Work to be completed -> Take every line from the material that has the word "where" in it.

Given records ->
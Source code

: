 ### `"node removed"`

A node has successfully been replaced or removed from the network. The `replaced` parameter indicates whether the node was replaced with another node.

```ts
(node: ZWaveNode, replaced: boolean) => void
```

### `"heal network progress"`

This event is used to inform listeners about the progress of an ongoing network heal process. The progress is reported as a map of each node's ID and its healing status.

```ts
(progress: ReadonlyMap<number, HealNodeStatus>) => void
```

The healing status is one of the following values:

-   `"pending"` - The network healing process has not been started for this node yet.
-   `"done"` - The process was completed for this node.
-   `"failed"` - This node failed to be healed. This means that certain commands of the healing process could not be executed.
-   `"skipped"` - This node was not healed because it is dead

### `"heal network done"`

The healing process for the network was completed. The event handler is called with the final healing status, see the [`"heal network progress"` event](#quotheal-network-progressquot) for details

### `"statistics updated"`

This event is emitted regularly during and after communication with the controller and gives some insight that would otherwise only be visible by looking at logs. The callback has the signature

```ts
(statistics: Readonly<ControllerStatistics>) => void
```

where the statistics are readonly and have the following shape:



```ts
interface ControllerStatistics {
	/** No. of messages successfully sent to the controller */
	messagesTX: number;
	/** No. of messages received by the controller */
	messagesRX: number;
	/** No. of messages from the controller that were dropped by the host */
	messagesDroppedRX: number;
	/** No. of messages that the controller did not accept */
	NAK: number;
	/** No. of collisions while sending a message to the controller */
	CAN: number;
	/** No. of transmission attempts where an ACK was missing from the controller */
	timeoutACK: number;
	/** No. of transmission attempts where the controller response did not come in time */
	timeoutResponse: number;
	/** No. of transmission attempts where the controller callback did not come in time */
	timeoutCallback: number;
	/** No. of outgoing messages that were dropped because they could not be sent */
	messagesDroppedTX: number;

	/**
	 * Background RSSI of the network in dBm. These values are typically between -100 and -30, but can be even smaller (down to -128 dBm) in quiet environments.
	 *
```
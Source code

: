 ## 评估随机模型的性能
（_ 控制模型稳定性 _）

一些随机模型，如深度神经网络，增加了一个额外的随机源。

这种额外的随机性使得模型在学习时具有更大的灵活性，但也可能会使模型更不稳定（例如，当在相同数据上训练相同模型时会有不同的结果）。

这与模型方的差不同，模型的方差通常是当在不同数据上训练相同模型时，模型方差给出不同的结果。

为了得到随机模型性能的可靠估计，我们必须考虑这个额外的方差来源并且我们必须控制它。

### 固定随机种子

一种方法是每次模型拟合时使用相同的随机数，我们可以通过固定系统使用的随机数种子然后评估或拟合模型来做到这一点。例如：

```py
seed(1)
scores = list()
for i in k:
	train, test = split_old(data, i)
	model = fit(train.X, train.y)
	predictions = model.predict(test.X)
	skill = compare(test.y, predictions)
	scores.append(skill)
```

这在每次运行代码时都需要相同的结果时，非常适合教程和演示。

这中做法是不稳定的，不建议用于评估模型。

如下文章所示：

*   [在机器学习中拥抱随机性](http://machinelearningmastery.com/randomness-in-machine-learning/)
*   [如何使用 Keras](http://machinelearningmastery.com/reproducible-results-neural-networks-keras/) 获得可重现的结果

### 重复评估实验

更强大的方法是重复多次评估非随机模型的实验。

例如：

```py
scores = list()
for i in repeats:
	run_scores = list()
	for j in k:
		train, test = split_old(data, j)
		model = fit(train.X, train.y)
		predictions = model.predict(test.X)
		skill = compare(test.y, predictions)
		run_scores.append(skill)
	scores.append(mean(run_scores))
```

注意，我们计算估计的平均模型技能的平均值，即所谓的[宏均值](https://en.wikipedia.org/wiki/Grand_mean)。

---

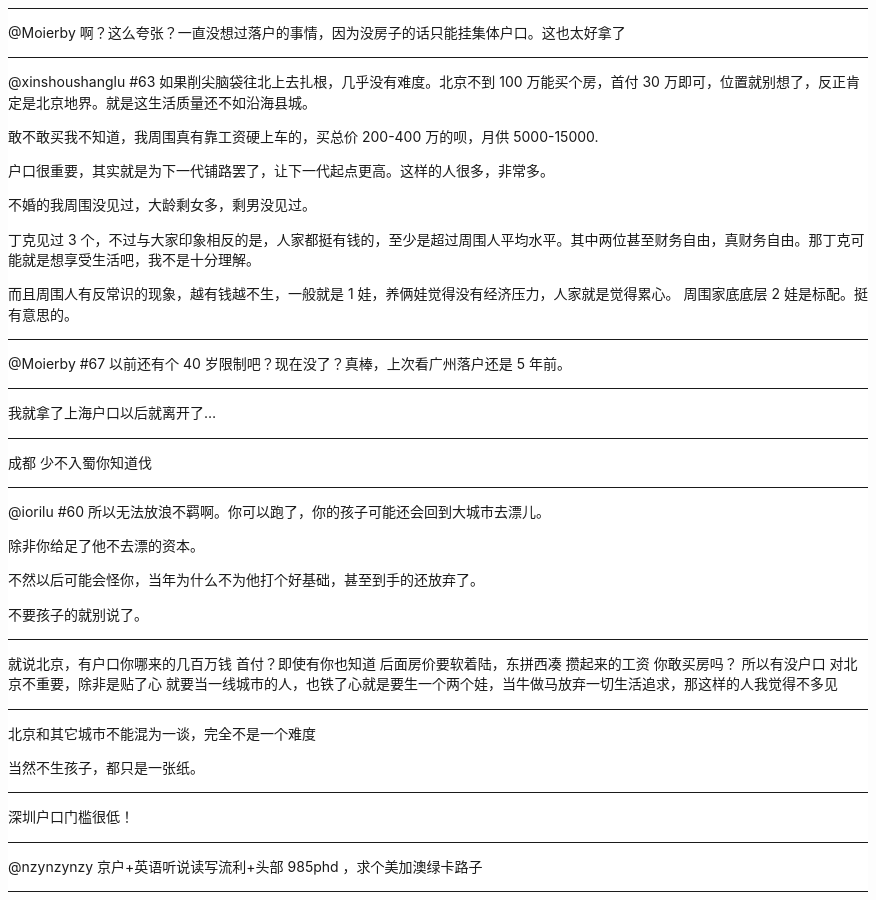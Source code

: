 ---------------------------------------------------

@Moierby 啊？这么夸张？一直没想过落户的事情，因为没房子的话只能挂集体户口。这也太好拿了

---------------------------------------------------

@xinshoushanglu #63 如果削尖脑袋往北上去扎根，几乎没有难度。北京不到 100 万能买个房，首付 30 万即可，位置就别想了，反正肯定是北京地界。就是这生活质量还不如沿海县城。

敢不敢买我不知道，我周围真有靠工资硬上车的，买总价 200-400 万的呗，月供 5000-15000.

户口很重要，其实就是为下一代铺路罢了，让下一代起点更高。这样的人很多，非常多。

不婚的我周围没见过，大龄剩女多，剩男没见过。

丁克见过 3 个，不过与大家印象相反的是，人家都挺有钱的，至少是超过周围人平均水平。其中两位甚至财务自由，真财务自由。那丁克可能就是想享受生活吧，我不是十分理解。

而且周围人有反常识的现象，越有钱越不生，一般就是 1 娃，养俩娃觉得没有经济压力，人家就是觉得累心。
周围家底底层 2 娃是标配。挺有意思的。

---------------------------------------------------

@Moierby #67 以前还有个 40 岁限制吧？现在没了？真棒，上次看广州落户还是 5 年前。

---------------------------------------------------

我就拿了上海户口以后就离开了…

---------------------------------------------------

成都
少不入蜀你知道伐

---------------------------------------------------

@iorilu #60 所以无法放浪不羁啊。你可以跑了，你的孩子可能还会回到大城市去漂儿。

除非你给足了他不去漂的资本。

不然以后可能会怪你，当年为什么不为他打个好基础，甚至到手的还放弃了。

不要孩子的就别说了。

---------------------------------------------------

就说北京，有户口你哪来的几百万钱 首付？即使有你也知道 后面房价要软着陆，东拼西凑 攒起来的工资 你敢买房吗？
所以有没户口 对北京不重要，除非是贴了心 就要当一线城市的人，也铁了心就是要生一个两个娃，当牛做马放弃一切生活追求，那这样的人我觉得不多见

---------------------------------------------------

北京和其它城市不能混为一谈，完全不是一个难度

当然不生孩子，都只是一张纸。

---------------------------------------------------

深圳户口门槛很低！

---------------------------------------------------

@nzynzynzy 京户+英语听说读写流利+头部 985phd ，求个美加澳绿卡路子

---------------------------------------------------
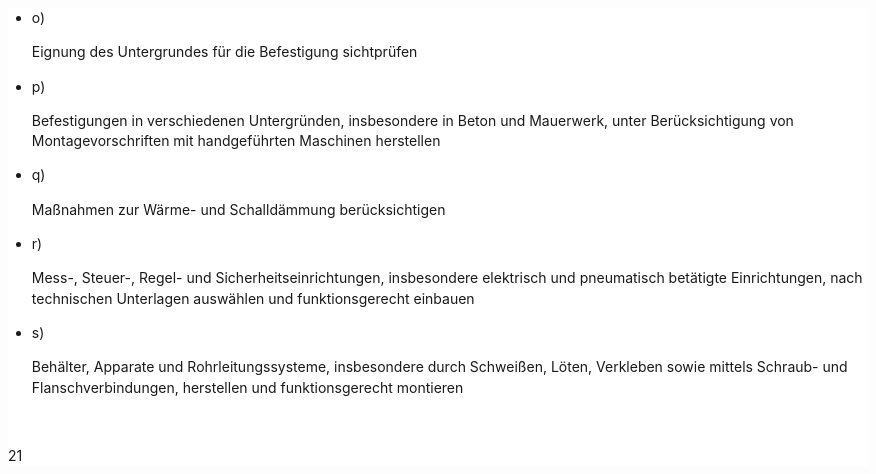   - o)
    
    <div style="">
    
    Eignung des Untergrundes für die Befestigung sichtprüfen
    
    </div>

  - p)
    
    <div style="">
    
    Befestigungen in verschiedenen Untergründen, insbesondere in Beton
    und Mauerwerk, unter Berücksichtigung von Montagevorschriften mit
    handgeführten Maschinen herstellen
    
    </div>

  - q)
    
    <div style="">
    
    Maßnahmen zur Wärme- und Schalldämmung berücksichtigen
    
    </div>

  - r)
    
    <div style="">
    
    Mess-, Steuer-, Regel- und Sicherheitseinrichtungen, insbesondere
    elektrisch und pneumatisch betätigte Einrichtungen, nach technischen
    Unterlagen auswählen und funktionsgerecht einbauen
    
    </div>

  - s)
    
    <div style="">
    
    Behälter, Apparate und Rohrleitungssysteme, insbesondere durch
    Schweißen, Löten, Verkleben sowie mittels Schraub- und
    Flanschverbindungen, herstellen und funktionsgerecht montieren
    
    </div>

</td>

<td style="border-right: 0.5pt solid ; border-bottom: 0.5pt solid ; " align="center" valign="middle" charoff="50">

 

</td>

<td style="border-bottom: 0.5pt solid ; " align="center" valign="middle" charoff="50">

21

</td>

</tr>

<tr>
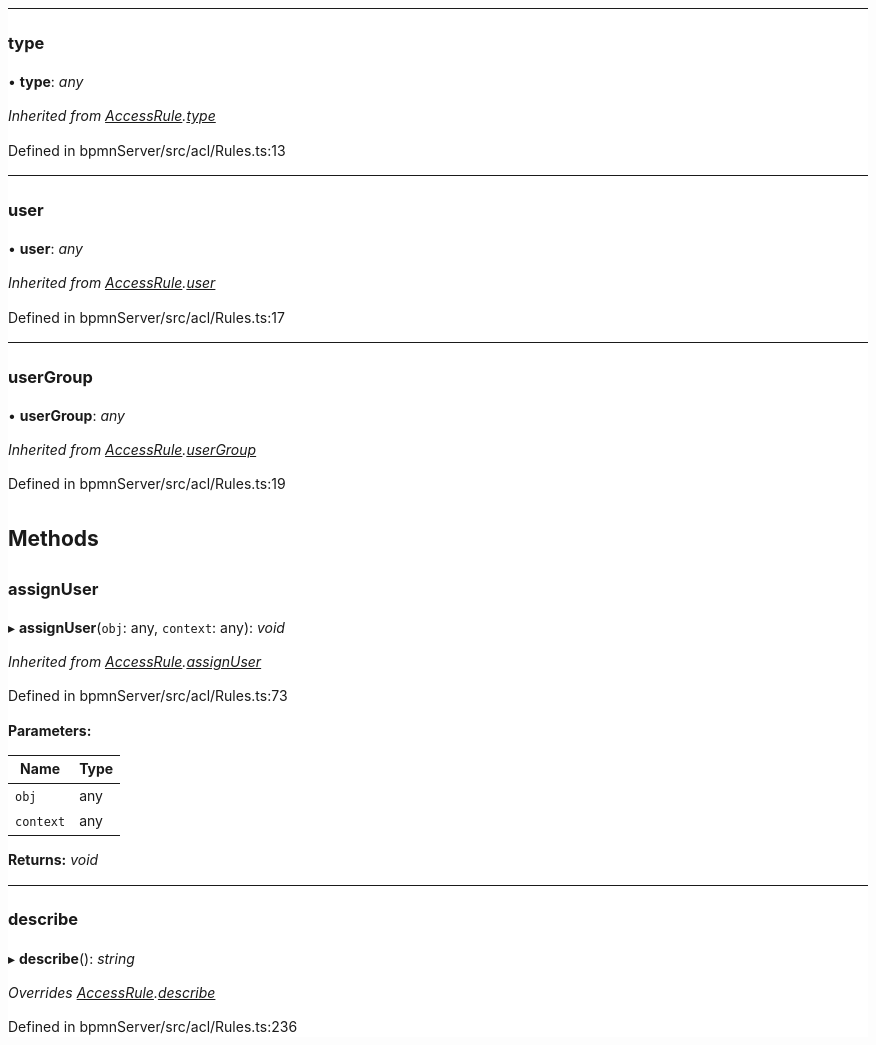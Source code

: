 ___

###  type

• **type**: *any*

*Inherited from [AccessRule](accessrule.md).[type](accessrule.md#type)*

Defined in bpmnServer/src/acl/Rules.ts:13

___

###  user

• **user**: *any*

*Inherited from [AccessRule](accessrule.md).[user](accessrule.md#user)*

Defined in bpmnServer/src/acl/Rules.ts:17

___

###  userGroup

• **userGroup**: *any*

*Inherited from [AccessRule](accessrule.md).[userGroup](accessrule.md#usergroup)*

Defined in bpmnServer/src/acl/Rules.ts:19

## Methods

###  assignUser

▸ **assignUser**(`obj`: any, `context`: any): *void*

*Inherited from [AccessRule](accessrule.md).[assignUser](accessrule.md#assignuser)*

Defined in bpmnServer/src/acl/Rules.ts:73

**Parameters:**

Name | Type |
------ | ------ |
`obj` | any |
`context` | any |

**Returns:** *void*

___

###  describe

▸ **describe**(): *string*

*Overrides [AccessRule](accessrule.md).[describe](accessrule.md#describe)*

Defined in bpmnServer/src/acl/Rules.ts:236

--

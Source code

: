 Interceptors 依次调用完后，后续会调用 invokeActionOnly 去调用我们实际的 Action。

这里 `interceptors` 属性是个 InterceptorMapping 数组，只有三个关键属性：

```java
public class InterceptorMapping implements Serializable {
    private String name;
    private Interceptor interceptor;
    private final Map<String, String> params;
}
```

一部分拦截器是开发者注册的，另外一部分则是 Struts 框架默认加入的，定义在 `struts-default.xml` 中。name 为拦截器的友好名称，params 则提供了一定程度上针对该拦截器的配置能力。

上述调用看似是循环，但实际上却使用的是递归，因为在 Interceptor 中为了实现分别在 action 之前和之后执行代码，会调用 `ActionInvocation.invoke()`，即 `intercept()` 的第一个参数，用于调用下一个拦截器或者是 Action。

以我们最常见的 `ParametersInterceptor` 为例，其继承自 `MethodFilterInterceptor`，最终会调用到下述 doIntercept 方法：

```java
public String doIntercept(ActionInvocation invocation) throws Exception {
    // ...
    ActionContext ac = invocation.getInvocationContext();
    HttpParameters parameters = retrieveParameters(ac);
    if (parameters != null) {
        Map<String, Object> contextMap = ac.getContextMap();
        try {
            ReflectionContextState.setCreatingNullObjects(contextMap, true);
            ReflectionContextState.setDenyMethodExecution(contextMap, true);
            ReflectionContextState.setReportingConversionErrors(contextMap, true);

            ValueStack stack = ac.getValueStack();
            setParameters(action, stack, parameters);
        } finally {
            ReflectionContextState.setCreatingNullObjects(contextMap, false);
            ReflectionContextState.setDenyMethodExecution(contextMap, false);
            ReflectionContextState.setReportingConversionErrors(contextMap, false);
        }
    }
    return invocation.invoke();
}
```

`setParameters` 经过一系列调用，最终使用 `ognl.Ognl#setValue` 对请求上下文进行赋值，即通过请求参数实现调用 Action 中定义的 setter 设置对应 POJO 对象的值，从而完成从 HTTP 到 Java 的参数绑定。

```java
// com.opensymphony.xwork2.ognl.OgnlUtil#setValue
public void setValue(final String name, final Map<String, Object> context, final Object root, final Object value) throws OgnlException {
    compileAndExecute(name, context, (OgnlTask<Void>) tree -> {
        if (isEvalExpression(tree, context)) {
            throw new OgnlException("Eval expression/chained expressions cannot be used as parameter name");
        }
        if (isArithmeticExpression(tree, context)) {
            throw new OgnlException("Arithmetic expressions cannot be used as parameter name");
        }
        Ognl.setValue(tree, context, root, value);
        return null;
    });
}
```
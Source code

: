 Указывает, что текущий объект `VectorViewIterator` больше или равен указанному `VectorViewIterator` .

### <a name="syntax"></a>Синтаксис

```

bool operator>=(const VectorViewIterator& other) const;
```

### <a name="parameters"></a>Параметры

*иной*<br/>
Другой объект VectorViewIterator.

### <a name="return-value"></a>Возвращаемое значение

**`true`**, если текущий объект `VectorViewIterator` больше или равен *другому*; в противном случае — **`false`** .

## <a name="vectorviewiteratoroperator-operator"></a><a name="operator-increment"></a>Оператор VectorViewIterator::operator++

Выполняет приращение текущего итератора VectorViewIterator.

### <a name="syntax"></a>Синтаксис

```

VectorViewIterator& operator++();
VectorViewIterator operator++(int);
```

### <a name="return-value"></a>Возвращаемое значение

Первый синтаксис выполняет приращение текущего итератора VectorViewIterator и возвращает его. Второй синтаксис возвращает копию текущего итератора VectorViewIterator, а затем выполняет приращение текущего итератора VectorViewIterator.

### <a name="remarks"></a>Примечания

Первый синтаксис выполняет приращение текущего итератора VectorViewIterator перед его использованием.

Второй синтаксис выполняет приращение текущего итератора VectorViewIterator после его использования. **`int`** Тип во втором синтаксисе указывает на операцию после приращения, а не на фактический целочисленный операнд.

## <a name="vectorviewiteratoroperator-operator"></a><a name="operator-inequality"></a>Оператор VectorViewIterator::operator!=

Output for this exercise ->
where the statistics are readonly and have the following shape:
	/** No. of transmission attempts where an ACK was missing from the controller */
	/** No. of transmission attempts where the controller response did not come in time */
	/** No. of transmission attempts where the controller callback did not come in time */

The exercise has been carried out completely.